改善されていない湘南の悪癖

筆者にとって気がかりだったのは、2023シーズンにも浮き彫りになったビルドアップ時の選手配置の悪さを、湘南が改善できていないことだ。

先日のG大阪戦と同じく、湘南の攻撃配置の悪さが顕著だったのが昨季のJ1リーグ第19節(横浜F・マリノス戦)。この試合の2失点目で、当時左ウイングバックを務めていたMF中野嘉大(現横浜FC)が自陣後方タッチライン際でボールを保持したことで、横浜FMのDF松原健のプレスをもろに浴びてしまっている。縦へのパスコースを塞がれた中野は味方GKソンへのバックパスを選んだものの、この時点で横浜FM陣営にパスコースを消されており、湘南のビルドアップは窮屈に。GKソンは味方DF杉岡大暉にボールを渡そうとしたが、この横パスを相手FWヤン・マテウスに奪われ、FWアンデルソン・ロペスのゴールに繋げられてしまった。

この日センターバックを務めた杉岡とウイングバックの中野が、ビルドアップ時にタッチライン際で共存してしまったことも、横浜FMのハイプレスの餌食となった原因と言える。攻撃配置の悪さが昨季の低迷の原因となったにも関わらず、先日のG大阪戦ではこの点に関する改善がほぼ見られず。昨季の横浜FM戦と同じようなミスで失点してしまった。
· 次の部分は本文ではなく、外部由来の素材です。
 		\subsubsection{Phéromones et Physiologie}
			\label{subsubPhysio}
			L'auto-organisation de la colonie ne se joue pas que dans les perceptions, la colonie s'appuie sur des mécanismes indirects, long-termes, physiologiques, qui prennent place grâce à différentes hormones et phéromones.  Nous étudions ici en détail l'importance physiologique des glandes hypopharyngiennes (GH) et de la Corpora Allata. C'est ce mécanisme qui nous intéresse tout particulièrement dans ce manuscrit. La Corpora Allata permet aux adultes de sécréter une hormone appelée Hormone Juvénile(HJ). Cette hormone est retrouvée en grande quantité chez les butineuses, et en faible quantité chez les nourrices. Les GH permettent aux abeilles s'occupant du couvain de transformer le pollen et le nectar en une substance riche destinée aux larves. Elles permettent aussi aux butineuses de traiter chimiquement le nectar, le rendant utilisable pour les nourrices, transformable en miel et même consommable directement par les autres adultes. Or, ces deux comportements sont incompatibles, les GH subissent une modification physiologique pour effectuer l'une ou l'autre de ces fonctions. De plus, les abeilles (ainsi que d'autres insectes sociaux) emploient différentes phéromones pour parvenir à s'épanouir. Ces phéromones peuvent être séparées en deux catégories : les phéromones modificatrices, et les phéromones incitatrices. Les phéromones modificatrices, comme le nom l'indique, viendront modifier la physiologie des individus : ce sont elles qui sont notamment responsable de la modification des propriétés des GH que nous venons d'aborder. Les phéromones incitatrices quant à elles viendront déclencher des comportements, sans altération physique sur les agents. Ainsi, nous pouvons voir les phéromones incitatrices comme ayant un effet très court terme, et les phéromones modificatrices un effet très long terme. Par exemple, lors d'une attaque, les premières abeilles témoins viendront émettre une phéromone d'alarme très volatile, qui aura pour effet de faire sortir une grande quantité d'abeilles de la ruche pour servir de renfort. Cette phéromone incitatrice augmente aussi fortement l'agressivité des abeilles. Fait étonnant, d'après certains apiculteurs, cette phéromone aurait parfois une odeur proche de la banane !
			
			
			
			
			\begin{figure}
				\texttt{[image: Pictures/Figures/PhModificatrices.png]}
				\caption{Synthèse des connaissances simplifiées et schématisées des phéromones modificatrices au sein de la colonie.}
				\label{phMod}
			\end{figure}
この点を厳粛に受け止め、設計が甘すぎるビルドアップの改善に乗り出さなければ、J2リーグへの降格が現実味を帯びてしまうだろう。

鈴木雄斗 写真:Getty Images

後半の追撃も及ばず

幸いなことに、今回のG大阪戦ではDF岡本拓也と杉岡の両ウイングバックが自陣後方へ降りてビルドアップに関わるケースが少なかったため、湘南のサイド攻撃は分厚いものに。鈴木淳之介をはじめとするセンターバック陣の攻め上がりも旺盛で、ホームチームはサイドからいくつかチャンスを作ったが、ラストパスやクロスの精度が足りず。同点ゴールには至らなかった。

1点ビハインドで迎えた後半17分、湘南は一瞬の守備の綻びをG大阪に突かれることに。アウェイチームDF中谷進之介が自陣からロングパスを繰り出すと、これが敵陣の山下のもとへ。このボールを湘南DF杉岡がかろうじて弾き返したものの、こぼれ球を宇佐美が回収。宇佐美のラストパスに反応した山下が敵陣ペナルティエリアで杉岡に倒されたことで、G大阪にPKが与えられた。
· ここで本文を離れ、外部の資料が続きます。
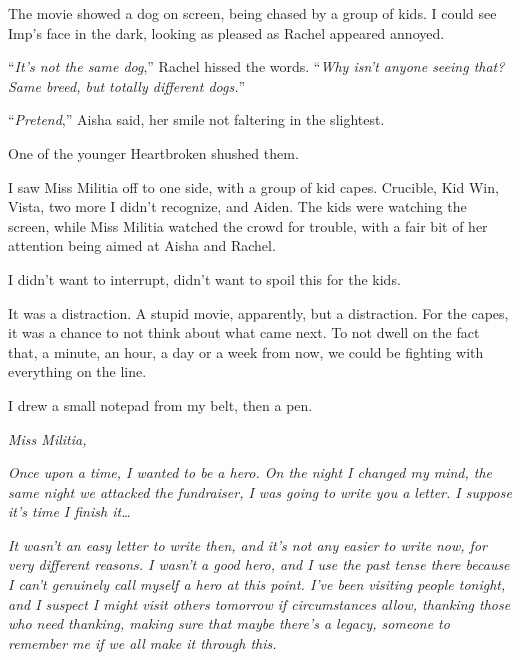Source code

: The movie showed a dog on screen, being chased by a group of kids.  I could see Imp's face in the dark, looking as pleased as Rachel appeared annoyed.



``\emph{It's not the same dog},'' Rachel hissed the words.  ``\emph{Why isn't anyone seeing that?  Same breed, but totally different dogs.}''



``\emph{Pretend},'' Aisha said, her smile not faltering in the slightest.



One of the younger Heartbroken shushed them.



I saw Miss Militia off to one side, with a group of kid capes.  Crucible, Kid Win, Vista, two more I didn't recognize, and Aiden.  The kids were watching the screen, while Miss Militia watched the crowd for trouble, with a fair bit of her attention being aimed at Aisha and Rachel.



I didn't want to interrupt, didn't want to spoil this for the kids.



It was a distraction.  A stupid movie, apparently, but a distraction.  For the capes, it was a chance to not think about what came next.  To not dwell on the fact that, a minute, an hour, a day or a week from now, we could be fighting with everything on the line.



I drew a small notepad from my belt, then a pen.



\emph{Miss Militia,}



\emph{Once upon a time, I wanted to be a hero.  On the night I changed my mind, the same night we attacked the fundraiser, I was going to write you a letter.  I suppose it's time I finish it\ldots}



\emph{It wasn't an easy letter to write then, and it's not any easier to write now, for very different reasons.  I wasn't a good hero, and I use the past tense there because I can't genuinely call myself a hero at this point.  I've been visiting people tonight, and I suspect I might visit others tomorrow if circumstances allow, thanking those who need thanking, making sure that maybe there's a legacy, someone to remember me if we all make it through this.}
相手ウイングバック(サイドバック)の背後へロングパスを送れば、センターバック背後へのパスと比べ相手GKが飛び出し難く、相手チームにボールを回収されても速攻を浴びにくい。また、相手ウイングバックの体の向きを変え、楽な体勢でクリアできないようなロングパスであれば、弾き返されたボールを回収しやすい。これらの点において中谷のロングパスは有効で、湘南はこの攻撃への備えができていなかった。

最終ラインが不揃いで、杉岡が跳ね返したボールへの反応も鈍かった湘南は、先述の通りPKのピンチを迎える。キッカーを務めた宇佐美に、これを物にされた。

途中出場のFWルキアンが後半33分にコーナーキックからゴールを挙げたものの、湘南の反撃もここまで。ビルドアップや守備の詰めの甘さを露呈したホームチームが、手痛い連敗を喫している。